You will have no direct relationship with The Currency Cloud, they are simply providing technology that encompasses an account and transaction service. All contact, trading and payments are dealt with by Excel Currencies. When an account has been opened for you, we will send you a personal reference number and account details that will show The Currency Cloud’s name on and not mention Excel Currencies.

 

This is because you are opening an account using the TCC platform, which is controlled and regulated by Excel Currencies. In the UK this is done via Barclays Bank. The TCC platform is only accessible by regulated institutions, without us you wouldn’t be able to open an account with The Currency Cloud. 

  

So what happens if either Excel Currencies or The Currency Cloud were to no longer exist? 

In the unlikely event of this happening, customers’ money is protected through ‘safeguarding accounts’. By law, an EMI must open and hold customer funds in these accounts which are similar to that of an escrow account. They are never integrated into the companies own profit accounts.

 

If Excel Currencies fails, your funds would simply be returned by TCC. If The Currency Cloud fails, your funds would be returned by an insolvency practitioner in full. Funds are not allowed to move out of the safeguarding account without a customers’ say so. 

  

Why aren’t funds protected by the FSCS protection scheme? 
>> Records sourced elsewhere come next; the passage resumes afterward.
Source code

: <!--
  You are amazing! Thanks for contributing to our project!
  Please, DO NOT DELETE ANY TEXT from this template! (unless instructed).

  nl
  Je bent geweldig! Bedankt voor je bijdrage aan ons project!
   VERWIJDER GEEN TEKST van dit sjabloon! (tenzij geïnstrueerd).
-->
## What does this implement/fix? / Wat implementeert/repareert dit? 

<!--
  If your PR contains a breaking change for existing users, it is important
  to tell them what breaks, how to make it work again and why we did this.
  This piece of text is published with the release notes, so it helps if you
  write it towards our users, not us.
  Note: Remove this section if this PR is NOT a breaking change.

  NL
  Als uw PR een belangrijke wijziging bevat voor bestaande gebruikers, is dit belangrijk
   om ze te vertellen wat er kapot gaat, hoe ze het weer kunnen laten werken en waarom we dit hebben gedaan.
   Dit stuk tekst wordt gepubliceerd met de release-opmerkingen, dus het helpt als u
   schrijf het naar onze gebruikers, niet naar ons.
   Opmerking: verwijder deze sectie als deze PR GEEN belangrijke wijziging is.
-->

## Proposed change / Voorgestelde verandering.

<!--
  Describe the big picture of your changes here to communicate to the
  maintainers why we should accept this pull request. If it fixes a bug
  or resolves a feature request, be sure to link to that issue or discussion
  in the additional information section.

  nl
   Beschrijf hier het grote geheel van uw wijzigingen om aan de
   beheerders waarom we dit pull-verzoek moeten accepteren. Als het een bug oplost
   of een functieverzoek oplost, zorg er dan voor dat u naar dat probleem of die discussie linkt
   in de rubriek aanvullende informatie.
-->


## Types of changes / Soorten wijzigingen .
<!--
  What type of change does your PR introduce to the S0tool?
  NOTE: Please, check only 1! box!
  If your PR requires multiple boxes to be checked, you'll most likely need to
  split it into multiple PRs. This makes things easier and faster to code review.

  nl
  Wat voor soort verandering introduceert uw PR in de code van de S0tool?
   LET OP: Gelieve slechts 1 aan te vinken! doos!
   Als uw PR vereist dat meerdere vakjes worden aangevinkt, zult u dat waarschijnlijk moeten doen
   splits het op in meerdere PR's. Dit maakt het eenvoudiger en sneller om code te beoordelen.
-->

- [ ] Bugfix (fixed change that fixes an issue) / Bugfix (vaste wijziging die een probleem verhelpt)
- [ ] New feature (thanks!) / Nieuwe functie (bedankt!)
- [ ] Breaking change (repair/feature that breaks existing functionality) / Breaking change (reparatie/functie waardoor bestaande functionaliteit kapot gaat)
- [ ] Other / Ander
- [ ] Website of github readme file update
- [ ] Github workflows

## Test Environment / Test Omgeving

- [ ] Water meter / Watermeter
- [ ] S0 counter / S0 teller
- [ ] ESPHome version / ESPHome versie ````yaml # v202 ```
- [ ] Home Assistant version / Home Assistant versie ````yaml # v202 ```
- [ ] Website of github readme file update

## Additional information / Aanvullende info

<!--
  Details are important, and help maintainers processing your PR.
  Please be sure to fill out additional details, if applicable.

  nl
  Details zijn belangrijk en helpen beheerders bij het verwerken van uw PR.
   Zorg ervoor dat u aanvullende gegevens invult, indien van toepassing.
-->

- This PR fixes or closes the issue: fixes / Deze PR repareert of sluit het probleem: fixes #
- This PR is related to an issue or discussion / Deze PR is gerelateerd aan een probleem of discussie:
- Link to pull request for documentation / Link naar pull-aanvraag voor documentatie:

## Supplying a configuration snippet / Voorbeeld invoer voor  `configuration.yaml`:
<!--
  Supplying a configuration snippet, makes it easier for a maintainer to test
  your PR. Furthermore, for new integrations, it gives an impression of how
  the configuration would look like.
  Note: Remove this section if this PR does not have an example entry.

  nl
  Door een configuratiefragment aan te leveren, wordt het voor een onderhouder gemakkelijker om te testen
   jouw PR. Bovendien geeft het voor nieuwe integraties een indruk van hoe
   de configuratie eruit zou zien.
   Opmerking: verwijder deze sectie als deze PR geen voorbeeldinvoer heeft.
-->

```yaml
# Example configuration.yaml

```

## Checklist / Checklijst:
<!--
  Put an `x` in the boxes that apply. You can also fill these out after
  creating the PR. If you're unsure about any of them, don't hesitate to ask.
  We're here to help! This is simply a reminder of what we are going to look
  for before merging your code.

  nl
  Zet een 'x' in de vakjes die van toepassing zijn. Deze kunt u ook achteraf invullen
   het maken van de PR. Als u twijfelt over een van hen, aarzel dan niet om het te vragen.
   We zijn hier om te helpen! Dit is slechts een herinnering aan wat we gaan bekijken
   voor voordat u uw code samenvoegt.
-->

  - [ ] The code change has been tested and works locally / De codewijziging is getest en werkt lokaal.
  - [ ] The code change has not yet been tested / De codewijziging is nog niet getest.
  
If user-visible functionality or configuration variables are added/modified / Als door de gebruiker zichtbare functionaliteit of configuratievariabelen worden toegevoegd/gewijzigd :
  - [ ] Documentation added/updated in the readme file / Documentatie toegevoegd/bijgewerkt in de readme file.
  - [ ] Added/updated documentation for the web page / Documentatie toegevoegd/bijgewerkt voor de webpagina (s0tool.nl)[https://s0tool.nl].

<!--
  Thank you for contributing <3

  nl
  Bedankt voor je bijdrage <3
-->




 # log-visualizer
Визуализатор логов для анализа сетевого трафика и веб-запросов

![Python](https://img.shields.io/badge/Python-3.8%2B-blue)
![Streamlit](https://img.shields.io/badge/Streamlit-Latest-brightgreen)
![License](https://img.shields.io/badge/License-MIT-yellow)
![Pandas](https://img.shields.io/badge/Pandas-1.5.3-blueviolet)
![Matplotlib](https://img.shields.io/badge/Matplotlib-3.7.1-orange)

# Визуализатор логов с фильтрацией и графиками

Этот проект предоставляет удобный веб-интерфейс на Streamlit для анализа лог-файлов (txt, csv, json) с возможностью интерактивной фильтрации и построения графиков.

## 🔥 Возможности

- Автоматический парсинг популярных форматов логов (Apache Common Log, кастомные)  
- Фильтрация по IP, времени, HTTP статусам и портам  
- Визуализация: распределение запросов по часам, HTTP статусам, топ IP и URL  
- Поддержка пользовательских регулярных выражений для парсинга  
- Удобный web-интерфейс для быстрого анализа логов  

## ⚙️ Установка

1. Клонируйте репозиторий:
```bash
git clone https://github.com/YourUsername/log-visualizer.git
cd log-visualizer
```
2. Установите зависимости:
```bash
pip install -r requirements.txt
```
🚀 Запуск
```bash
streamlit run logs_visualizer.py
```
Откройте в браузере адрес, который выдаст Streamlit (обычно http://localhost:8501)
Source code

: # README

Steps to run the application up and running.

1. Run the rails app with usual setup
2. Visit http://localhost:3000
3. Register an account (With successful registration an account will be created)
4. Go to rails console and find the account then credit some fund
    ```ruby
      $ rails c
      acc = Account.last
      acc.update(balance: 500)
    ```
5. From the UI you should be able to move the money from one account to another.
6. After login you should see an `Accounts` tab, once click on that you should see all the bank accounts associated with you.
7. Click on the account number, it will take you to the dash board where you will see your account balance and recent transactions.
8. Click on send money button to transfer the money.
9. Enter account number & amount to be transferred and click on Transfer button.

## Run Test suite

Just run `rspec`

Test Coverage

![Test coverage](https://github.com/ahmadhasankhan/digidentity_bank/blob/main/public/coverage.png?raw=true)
FSCS protection offers customers up to £85,000 compensation when a firm or bank fails. The independent organisation is legally obliged to pay back funds whether the firm or bank actually has this money or not. Safeguarding protects 100% of the money in the account, rather than just £85,000 and all EMI’s must comply this way.  

  

Founded in 2007, The Currency Cloud process over £1 billion each month, have raised over £140 million to date from high quality investors like Google and BNP Paribas and have recently been acquired by Visa for £800 million. We have been working with TCC since 2011 and will continue to do so for many years to come.